**RECORD EXCERPTS:**
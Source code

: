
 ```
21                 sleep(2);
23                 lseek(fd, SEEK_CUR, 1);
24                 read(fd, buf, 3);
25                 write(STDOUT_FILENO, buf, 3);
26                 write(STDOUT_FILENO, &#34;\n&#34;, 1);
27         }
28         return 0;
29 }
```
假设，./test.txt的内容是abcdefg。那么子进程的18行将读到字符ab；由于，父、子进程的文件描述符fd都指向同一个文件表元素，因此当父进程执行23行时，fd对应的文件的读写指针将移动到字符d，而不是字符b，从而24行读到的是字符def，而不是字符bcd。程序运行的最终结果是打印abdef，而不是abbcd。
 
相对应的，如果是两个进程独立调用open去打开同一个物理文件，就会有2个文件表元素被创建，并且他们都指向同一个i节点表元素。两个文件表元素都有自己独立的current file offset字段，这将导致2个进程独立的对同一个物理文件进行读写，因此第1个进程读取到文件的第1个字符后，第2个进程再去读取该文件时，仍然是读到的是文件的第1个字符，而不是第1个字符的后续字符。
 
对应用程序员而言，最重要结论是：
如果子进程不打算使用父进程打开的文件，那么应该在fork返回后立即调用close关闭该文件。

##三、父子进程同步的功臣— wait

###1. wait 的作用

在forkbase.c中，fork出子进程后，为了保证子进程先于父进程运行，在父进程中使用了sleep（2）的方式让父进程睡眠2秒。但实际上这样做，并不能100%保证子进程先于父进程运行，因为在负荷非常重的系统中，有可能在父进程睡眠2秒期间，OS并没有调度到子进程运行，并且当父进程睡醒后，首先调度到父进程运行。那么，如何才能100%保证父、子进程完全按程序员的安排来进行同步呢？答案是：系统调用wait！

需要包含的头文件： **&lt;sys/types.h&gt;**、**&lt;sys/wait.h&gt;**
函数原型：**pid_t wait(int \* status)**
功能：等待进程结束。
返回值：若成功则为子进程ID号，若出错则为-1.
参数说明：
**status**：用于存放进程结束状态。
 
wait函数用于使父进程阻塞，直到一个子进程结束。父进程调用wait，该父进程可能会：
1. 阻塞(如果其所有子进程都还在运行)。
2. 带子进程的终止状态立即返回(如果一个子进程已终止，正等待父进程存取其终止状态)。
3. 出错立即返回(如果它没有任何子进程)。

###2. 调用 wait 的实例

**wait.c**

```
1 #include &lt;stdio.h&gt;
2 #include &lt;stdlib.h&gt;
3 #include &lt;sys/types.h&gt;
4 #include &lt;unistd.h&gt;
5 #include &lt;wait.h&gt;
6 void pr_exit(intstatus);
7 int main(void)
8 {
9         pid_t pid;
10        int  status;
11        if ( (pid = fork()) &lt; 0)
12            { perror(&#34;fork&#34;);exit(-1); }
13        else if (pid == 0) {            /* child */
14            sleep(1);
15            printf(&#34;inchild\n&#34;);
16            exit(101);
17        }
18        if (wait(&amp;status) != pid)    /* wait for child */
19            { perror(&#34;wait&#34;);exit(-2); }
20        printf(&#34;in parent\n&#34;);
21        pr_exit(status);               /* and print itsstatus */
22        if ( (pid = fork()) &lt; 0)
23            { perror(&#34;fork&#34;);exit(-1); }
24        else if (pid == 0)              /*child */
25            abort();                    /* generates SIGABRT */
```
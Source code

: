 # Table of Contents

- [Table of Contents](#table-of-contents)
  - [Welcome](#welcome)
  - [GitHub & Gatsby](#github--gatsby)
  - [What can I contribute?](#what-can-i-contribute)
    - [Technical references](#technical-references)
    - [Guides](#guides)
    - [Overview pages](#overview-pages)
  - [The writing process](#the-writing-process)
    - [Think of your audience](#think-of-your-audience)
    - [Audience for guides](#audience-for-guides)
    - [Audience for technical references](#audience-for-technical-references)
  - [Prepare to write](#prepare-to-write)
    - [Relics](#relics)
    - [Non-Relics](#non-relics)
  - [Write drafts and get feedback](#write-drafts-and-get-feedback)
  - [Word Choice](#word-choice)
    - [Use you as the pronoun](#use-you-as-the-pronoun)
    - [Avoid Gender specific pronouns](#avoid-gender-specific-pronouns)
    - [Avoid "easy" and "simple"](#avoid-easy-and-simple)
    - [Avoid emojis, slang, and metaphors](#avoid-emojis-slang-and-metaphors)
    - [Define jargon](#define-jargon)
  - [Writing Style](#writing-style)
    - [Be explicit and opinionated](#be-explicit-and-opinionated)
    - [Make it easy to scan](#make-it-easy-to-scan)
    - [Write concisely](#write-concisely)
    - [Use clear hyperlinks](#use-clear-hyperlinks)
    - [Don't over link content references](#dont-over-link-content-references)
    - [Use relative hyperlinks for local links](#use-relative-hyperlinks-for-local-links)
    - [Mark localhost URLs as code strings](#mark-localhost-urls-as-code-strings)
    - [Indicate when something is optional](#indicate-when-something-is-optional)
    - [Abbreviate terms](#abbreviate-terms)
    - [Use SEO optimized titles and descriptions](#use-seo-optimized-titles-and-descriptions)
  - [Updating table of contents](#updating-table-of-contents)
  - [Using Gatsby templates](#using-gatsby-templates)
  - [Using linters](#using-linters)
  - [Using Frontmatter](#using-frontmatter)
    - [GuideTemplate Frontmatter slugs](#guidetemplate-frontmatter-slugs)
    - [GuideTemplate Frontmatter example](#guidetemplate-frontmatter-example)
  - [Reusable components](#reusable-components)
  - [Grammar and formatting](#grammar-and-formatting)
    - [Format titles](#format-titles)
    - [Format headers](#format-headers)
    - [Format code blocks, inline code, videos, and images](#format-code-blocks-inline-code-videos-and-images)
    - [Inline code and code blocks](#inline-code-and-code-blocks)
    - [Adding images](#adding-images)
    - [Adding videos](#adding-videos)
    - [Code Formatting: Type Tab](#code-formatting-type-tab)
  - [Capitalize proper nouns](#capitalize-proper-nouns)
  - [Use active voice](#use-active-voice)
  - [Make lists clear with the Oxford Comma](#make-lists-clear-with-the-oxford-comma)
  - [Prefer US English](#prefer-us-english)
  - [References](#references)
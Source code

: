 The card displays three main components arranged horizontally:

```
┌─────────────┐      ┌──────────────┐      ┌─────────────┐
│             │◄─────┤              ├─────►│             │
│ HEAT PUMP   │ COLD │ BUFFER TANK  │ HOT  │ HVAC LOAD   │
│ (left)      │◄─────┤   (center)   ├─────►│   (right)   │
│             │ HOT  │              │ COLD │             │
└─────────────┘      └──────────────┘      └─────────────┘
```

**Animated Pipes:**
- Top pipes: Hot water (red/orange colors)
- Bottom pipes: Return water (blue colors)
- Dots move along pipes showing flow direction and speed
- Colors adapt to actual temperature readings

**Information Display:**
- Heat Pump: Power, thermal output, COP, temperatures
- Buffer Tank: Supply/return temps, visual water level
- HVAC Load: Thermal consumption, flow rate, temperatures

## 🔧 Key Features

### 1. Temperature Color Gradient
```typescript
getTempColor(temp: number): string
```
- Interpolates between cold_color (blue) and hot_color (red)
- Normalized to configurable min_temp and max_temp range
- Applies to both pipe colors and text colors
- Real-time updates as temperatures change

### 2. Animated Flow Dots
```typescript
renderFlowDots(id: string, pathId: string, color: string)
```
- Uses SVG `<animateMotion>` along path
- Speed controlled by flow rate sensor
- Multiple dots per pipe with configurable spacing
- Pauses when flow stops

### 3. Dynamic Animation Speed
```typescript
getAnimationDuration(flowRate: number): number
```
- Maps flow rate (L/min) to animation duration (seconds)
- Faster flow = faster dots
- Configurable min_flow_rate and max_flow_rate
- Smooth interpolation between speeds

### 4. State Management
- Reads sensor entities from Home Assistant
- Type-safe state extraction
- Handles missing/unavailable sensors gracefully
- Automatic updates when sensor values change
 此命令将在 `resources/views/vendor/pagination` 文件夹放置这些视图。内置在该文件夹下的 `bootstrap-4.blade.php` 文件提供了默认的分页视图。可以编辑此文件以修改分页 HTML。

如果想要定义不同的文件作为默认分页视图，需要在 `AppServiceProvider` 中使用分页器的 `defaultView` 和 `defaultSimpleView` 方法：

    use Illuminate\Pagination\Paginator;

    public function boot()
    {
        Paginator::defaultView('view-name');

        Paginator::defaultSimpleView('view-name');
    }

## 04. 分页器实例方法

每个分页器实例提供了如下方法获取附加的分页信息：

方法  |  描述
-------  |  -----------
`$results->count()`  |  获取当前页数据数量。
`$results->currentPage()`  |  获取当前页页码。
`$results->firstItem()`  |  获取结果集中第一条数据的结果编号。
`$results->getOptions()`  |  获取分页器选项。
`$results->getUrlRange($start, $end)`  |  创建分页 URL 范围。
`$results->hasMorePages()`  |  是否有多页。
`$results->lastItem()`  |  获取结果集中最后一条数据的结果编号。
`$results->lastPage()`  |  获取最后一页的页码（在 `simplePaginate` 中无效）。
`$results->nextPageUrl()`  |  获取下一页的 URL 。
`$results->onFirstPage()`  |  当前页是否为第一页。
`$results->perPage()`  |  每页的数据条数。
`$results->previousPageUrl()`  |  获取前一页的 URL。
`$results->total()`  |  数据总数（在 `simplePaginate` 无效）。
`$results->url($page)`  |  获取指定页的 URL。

**WHAT TO DO:**
In the listing above, locate the line containing "# Table of Contents" and the line containing "- [Avoid Gender". Transcribe those two lines and everything between them, exactly as written.

**ANSWER TO THE EXERCISE:**
: # Table of Contents

- [Table of Contents](#table-of-contents)
  - [Welcome](#welcome)
  - [GitHub & Gatsby](#github--gatsby)
  - [What can I contribute?](#what-can-i-contribute)
    - [Technical references](#technical-references)
    - [Guides](#guides)
    - [Overview pages](#overview-pages)
  - [The writing process](#the-writing-process)
    - [Think of your audience](#think-of-your-audience)
    - [Audience for guides](#audience-for-guides)
    - [Audience for technical references](#audience-for-technical-references)
  - [Prepare to write](#prepare-to-write)
    - [Relics](#relics)
    - [Non-Relics](#non-relics)
  - [Write drafts and get feedback](#write-drafts-and-get-feedback)
  - [Word Choice](#word-choice)
    - [Use you as the pronoun](#use-you-as-the-pronoun)
    - [Avoid Gender specific pronouns](#avoid-gender-specific-pronouns)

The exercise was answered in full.